An Elephant Sitting Still (2019)
Written & Directed by Hu Bo
For four hours, we follow a quartet of people through the bleak, washed-out industrial landscape of northern China. Their stories are not exclusively experienced by the Chinese people but are suffering humanity feels across the globe, particularly those living in the husk of communities hollowed out of unfeeling powers that exist in an abstraction that leads to ennui. How can you do anything about inter-generational pain that comes from a source so distant and seems so endless? This is what our four protagonists struggle with as their lives intersect and converge.
Wei Bu is a teenage student living with a father who has become embittered by an injury and firing from his job. Huang Ling is a fellow classmate living with a mother that uses alcohol to escape the mire of using her body to get ahead at work. Wang Jin is an older man, pressured by his daughter to move to a nursing home so they can have more room in the apartment. Yu Cheng is a man having an affair with his friend’s wife facing the consequences of that decision. Their four lives exist separately, but throughout the film, brush lightly and eventually end up all knotted up.
An Elephant Sitting Still was written & directed by Hu Bo, a Chinese novelist who took his own life at the age of 28 just before this film was released. He based the film on his novel Huge Crack, and Hu was a student of Hungarian filmmaker Bela Tarr. This film is very reminiscent of the slow, ponderous nature of Tarr’s work, and the director penned a letter describing his heartbreak after seeing the movie. It was the moment he indeed came to terms with Hu being gone. The film is a very personal contemplation on the seeming never-ending sludge that life can be, from childhood into old age.

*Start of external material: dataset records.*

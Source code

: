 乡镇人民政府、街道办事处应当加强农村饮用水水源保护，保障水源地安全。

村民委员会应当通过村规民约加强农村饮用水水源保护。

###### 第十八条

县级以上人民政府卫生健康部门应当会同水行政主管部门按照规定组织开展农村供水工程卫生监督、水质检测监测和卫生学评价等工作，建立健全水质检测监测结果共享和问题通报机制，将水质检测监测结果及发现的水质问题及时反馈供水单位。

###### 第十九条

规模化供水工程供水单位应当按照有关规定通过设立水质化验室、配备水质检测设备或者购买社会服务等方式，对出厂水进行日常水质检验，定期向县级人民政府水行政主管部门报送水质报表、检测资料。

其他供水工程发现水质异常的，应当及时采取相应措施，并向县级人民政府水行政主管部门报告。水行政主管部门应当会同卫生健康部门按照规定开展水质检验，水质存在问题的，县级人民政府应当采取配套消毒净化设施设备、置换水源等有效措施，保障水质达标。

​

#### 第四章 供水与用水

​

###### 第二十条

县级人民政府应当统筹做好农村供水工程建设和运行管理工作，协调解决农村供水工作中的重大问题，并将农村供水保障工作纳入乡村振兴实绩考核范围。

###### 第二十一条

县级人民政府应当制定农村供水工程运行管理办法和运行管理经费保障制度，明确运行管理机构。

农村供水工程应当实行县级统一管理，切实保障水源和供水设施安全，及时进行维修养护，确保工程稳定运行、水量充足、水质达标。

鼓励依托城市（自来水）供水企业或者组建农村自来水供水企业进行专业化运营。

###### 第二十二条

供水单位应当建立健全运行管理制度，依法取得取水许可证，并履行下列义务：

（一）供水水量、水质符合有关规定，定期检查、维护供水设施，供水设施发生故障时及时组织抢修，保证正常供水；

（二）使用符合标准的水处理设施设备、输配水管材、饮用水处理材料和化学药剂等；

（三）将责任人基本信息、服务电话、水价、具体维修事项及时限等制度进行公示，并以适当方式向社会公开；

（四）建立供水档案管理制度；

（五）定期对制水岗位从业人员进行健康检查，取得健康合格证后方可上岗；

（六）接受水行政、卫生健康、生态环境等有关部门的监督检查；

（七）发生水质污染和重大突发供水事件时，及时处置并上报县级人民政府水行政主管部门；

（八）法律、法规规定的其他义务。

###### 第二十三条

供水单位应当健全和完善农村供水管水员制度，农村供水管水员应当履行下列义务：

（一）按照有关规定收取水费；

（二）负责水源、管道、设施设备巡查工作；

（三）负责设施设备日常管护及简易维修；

The violence and cruelty present in the film are no longer kept behind closed doors, it has become a systemic nightmare. The adults, whom Western cultures might expect to be some of the voices of hope, have all succumbed to hopelessness. They are the ones who assure the two young characters that life is just this; it never gets better and to toil is to exist. Wang Jin is never so blunt as to try and lift up Bu and Ling’s spirits, but he gently speaks to them.
They are all obsessed with the story they have heard about an elephant in the zoo in a distant city. The animal has become so passive that locals have become confused. People poke the creature with forks and watch in shock as it does nothing. As the film unfolds and the characters individually decide they want to escape and see this fabled elephant, it becomes clear that the animal represents something they feel a need to confront. The elephant could be the cultural misery embedded, passive, and uncaring about additional pain heaped on it. They want to face the image to come terms with their own inner torment.
Everyone in this world is focused on their own personal satiation. To reach out and help, another would be an act of vulnerability. Others would see that compassion as weakness and take you down violently and quickly. Love is presented in a much more realistic manner than you see in most major studio films. It is a beautiful thing, but it can also be harmful. Loving someone can lead to them betraying and hurting you, as we see in the opening sequence where Yu Cheng is caught in the bedroom of his friend with his wife. Young Huang Ling is in a relationship with the vice-dean at her school, it hasn’t become sexual yet, but it is clear the adult man wants to bring it there. She feels no connection to her mother, and her father is never seen, later said to be thousands of miles away. The vice-dean takes advantage of the girl seeking out some form of love, and then she comes to terms with how she was used.
An Elephant Sitting Still is a beautiful and heartbreaking movie, an experience that you have to be mentally ready for. There are long, languorous takes, reminiscent of Terrence Malick, the camera following behind a character as they navigate a decrepit city. The infrastructure is broken down around them, the political powers exist unseen but wielding a potent pen by shutting schools down in a single swipe. If you have found yourself in the last few years having an inability to imagine what the world will be like five years from, a decade from now or further, then Hu Bo shared your pain. There is a subtle moment of hope, in the end, broken up by the sharp trumpet of an elephant in the darkness.